--- Assignment ---
Which lines run from the one containing "As a reminder, RI" through the end of the material? Reproduce them exactly.

────────────────────────────────────────

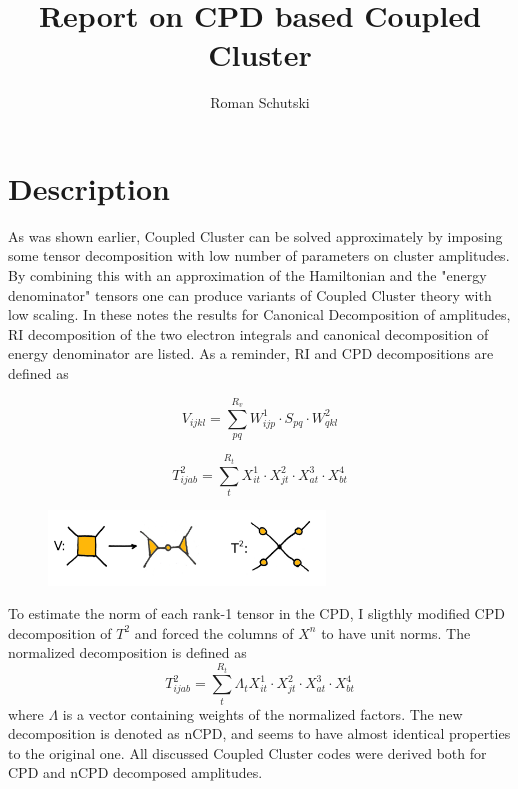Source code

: \documentclass[a4paper,10pt]{article}
\title{Report on CPD based Coupled Cluster}
\author{Roman Schutski}
\begin{document}
\maketitle

\section{Description}

As was shown earlier, Coupled Cluster can be solved approximately by imposing 
some tensor decomposition with low number of parameters on cluster amplitudes. By combining 
this with an approximation of the Hamiltonian and the "energy denominator" tensors one can 
produce variants of Coupled Cluster theory with low scaling. 
In these notes the results for Canonical Decomposition of amplitudes, RI decomposition
of the two electron integrals and canonical decomposition of energy denominator are 
listed. 
As a reminder, RI and CPD decompositions are defined as

\begin{equation}
V_{ijkl} = \sum_{pq}^{R_{v}} W^{1}_{ijp} \cdot S_{pq} \cdot W^{2}_{qkl}  
\end{equation}

\begin{equation}
T^{2}_{ijab} = \sum_{t}^{R_{t}} X^{1}_{it} \cdot X^{2}_{jt} \cdot X^{3}_{at} \cdot X^{4}_{bt}  
\end{equation}

\begin{figure}[!ht]
\centering
\includegraphics[height=20mm]{graphics/cpd_cc.png}
\end{figure}
 
To estimate the norm of each rank-1 tensor in the CPD,
I sligthly modified CPD decomposition of $T^{2}$ and forced the columns of
$X^{n}$ to have unit norms. The normalized decomposition is defined as
\begin{equation}
T^{2}_{ijab} = \sum_{t}^{R_{t}} \Lambda_{t} X^{1}_{it} \cdot X^{2}_{jt} \cdot X^{3}_{at} \cdot X^{4}_{bt}  
\end{equation}
where $\Lambda$ is a vector containing weights of the normalized factors. The new decomposition 
is denoted as nCPD, and seems to have almost identical properties to the original one.
All discussed Coupled Cluster codes were derived both for CPD and nCPD decomposed amplitudes.
\end{document}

────────────────────────────────────────

--- Result of the task ---
As a reminder, RI and CPD decompositions are defined as

\begin{equation}
V_{ijkl} = \sum_{pq}^{R_{v}} W^{1}_{ijp} \cdot S_{pq} \cdot W^{2}_{qkl}  
\end{equation}

\begin{equation}
T^{2}_{ijab} = \sum_{t}^{R_{t}} X^{1}_{it} \cdot X^{2}_{jt} \cdot X^{3}_{at} \cdot X^{4}_{bt}  
\end{equation}

\begin{figure}[!ht]
\centering
\includegraphics[height=20mm]{graphics/cpd_cc.png}
\end{figure}
 
To estimate the norm of each rank-1 tensor in the CPD,
I sligthly modified CPD decomposition of $T^{2}$ and forced the columns of
$X^{n}$ to have unit norms. The normalized decomposition is defined as
\begin{equation}
T^{2}_{ijab} = \sum_{t}^{R_{t}} \Lambda_{t} X^{1}_{it} \cdot X^{2}_{jt} \cdot X^{3}_{at} \cdot X^{4}_{bt}  
\end{equation}
where $\Lambda$ is a vector containing weights of the normalized factors. The new decomposition 
is denoted as nCPD, and seems to have almost identical properties to the original one.
All discussed Coupled Cluster codes were derived both for CPD and nCPD decomposed amplitudes.
\end{document}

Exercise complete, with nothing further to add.